Matrix Factorization Equals Efficient Co-occurrence Representation

TL;DR

This paper reveals that matrix factorization in recommendation systems can be understood as extracting eigenvectors from user and item co-occurrence matrices, which helps reduce noise and improve recommendation diversity.

Contribution

It provides a novel interpretation of matrix factorization as eigenvector computation and uses random matrix theory to analyze its effects on recommendation diversity.

Findings

Matrix factorization corresponds to eigenvector extraction from co-occurrence matrices.

Removing the top eigenvector increases recommendation diversity.

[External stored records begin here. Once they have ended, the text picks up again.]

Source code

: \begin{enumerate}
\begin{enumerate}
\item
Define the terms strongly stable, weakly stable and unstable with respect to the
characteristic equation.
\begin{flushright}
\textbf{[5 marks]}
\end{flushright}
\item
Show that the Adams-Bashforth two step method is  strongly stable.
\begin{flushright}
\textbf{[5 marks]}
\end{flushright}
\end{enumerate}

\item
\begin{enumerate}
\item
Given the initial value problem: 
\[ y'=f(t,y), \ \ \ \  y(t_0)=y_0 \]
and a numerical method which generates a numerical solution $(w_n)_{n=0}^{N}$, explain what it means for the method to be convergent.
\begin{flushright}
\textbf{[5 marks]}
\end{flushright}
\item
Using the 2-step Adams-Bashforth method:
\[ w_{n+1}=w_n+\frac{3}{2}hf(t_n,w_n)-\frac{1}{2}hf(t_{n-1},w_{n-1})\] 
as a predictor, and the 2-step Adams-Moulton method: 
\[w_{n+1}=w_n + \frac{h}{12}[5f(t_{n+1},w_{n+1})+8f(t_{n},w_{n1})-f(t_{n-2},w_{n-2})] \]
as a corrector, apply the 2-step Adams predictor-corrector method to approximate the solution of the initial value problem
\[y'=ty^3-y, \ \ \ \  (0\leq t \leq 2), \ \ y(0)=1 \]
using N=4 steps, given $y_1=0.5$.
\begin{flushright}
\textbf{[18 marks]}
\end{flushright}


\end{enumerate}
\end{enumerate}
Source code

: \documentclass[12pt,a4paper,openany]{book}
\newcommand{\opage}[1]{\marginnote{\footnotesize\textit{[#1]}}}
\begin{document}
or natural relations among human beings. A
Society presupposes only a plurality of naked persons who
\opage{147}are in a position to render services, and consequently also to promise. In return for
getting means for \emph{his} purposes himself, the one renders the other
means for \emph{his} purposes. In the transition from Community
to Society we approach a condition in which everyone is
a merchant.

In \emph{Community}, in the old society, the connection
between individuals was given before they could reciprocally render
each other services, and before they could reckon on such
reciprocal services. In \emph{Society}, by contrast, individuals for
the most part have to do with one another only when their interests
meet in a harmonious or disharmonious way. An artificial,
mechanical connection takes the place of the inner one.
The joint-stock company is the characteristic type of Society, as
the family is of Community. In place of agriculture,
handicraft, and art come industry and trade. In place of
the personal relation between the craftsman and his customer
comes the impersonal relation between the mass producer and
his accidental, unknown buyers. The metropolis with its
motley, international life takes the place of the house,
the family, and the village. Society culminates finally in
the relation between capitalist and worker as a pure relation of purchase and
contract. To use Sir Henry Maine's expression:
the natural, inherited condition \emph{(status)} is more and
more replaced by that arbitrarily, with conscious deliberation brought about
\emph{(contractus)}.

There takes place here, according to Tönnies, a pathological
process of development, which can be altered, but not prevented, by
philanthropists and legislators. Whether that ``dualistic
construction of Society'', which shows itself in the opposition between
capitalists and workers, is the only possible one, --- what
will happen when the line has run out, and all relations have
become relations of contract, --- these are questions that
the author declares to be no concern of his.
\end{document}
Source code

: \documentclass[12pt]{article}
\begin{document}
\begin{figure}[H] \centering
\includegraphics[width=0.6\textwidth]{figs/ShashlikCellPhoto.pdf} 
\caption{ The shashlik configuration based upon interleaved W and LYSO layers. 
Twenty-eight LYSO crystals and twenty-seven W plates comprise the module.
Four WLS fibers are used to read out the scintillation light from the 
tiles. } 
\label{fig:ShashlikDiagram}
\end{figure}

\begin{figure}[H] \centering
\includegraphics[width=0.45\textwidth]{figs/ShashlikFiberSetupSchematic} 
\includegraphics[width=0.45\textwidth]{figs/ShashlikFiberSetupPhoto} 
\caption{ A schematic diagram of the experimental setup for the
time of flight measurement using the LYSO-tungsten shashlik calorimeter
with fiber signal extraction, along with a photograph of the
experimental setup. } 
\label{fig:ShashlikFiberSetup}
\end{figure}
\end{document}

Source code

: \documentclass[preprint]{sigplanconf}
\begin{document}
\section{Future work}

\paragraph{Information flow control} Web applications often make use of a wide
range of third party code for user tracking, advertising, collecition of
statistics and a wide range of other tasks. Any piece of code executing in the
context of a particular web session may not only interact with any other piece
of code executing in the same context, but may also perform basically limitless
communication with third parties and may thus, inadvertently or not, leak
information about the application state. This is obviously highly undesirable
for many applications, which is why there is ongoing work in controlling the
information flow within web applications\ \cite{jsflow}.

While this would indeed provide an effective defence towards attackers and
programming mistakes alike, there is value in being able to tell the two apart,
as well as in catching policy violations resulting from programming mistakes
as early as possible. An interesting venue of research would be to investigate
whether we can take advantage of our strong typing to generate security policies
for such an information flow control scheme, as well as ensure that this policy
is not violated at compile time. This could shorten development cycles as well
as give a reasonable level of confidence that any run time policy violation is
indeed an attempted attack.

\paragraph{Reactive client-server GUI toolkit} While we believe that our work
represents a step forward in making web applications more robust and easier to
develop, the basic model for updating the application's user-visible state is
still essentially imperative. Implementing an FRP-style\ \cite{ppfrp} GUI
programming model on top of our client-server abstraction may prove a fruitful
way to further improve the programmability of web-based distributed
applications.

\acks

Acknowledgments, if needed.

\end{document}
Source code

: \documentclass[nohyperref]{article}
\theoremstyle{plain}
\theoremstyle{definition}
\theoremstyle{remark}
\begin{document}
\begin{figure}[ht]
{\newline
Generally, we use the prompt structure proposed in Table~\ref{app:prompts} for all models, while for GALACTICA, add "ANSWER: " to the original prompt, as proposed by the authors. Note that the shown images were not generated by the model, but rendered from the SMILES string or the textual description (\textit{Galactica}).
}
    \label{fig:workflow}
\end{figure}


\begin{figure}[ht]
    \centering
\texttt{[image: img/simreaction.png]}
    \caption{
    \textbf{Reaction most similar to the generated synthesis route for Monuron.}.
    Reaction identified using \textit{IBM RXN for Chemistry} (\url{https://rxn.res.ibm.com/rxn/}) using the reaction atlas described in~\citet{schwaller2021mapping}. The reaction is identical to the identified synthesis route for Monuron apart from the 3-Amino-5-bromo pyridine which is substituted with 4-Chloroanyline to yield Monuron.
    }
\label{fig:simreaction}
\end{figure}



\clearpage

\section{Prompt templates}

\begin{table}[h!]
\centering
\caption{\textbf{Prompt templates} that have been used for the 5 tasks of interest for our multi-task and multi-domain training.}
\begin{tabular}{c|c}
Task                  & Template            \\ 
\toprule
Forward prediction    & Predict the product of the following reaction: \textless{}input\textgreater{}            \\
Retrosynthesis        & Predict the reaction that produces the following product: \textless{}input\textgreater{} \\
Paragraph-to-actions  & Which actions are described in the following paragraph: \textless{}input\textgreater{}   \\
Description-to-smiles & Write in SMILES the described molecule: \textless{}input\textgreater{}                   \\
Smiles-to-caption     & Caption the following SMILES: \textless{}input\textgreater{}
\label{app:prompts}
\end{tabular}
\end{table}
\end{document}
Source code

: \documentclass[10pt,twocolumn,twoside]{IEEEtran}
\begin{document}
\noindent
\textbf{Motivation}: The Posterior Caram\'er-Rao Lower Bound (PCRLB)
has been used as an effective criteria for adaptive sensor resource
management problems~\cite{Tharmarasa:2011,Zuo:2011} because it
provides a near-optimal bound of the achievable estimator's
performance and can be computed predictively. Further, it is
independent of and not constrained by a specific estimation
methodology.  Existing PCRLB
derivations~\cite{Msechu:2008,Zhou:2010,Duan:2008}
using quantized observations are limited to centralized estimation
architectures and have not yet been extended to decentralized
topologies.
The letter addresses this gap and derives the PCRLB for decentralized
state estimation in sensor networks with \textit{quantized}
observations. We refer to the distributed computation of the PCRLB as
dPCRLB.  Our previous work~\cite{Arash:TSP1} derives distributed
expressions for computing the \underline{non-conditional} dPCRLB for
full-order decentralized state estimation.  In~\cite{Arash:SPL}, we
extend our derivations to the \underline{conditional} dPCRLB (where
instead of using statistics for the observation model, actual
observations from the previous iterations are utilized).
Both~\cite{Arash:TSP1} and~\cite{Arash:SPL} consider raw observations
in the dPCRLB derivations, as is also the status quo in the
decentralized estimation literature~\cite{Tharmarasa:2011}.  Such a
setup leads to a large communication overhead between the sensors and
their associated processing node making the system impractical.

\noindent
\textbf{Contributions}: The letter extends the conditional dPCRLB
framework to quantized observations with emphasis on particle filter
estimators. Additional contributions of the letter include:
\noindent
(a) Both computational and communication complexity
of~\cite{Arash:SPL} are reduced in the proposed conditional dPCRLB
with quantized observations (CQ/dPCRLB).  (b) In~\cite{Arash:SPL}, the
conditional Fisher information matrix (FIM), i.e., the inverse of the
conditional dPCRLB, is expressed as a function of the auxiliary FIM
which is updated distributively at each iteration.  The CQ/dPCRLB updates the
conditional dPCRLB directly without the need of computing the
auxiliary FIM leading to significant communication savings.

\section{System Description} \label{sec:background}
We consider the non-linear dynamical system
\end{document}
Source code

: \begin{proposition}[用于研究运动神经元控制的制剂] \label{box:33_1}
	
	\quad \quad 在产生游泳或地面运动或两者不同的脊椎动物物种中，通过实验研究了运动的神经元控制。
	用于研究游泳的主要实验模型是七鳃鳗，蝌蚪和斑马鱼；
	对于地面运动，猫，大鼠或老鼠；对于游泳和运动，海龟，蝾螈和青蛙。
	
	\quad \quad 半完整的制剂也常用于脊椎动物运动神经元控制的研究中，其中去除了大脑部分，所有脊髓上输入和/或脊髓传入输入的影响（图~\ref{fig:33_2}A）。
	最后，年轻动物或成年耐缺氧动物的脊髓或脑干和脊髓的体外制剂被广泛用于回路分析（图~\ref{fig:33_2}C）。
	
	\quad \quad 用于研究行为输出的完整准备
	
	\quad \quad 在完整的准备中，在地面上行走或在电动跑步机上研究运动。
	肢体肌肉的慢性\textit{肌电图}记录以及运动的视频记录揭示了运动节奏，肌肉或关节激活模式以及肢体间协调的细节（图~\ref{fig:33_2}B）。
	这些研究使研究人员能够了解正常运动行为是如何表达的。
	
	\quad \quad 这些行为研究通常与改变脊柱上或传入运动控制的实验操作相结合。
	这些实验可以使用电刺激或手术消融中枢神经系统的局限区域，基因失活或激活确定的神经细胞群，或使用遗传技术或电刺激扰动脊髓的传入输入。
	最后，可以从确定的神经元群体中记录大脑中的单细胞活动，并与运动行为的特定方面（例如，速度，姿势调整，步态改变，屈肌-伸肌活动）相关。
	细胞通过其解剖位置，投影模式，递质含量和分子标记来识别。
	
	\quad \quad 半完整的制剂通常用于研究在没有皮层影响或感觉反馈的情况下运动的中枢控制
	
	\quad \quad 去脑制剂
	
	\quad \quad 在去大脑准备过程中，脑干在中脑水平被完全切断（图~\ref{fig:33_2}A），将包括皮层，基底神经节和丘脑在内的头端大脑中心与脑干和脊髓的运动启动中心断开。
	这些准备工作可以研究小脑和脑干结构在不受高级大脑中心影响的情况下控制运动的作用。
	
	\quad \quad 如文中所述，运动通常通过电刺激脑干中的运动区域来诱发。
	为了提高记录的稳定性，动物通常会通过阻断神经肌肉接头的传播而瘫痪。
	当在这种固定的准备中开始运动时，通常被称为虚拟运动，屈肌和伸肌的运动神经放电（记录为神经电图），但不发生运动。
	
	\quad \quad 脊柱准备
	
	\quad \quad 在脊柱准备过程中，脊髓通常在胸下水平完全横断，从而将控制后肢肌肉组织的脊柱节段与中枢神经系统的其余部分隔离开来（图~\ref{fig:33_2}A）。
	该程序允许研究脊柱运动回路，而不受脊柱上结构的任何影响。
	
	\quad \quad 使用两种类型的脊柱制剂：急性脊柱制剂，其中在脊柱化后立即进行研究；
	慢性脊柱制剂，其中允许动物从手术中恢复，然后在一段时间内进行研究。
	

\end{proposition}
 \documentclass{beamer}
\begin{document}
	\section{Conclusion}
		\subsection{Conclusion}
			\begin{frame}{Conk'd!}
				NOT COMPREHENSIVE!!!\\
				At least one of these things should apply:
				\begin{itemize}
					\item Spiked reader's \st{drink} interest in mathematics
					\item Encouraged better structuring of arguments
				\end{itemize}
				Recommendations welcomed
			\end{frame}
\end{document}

The approach reduces sampling noise in user/item co-occurrence data.

Abstract

Matrix factorization is a simple and effective solution to the recommendation problem. It has been extensively employed in the industry and has attracted much attention from the academia. However, it is unclear what the low-dimensional matrices represent. We show that matrix factorization can actually be seen as simultaneously calculating the eigenvectors of the user-user and item-item sample co-occurrence matrices. We then use insights from random matrix theory (RMT) to show that picking the top eigenvectors corresponds to removing sampling noise from user/item co-occurrence matrices. Therefore, the low-dimension matrices represent a reduced noise user and item co-occurrence space. We also analyze the structure of the top eigenvector and show that it corresponds to global effects and removing it results in less popular items being recommended. This increases the diversity of the items recommended without affecting the accuracy.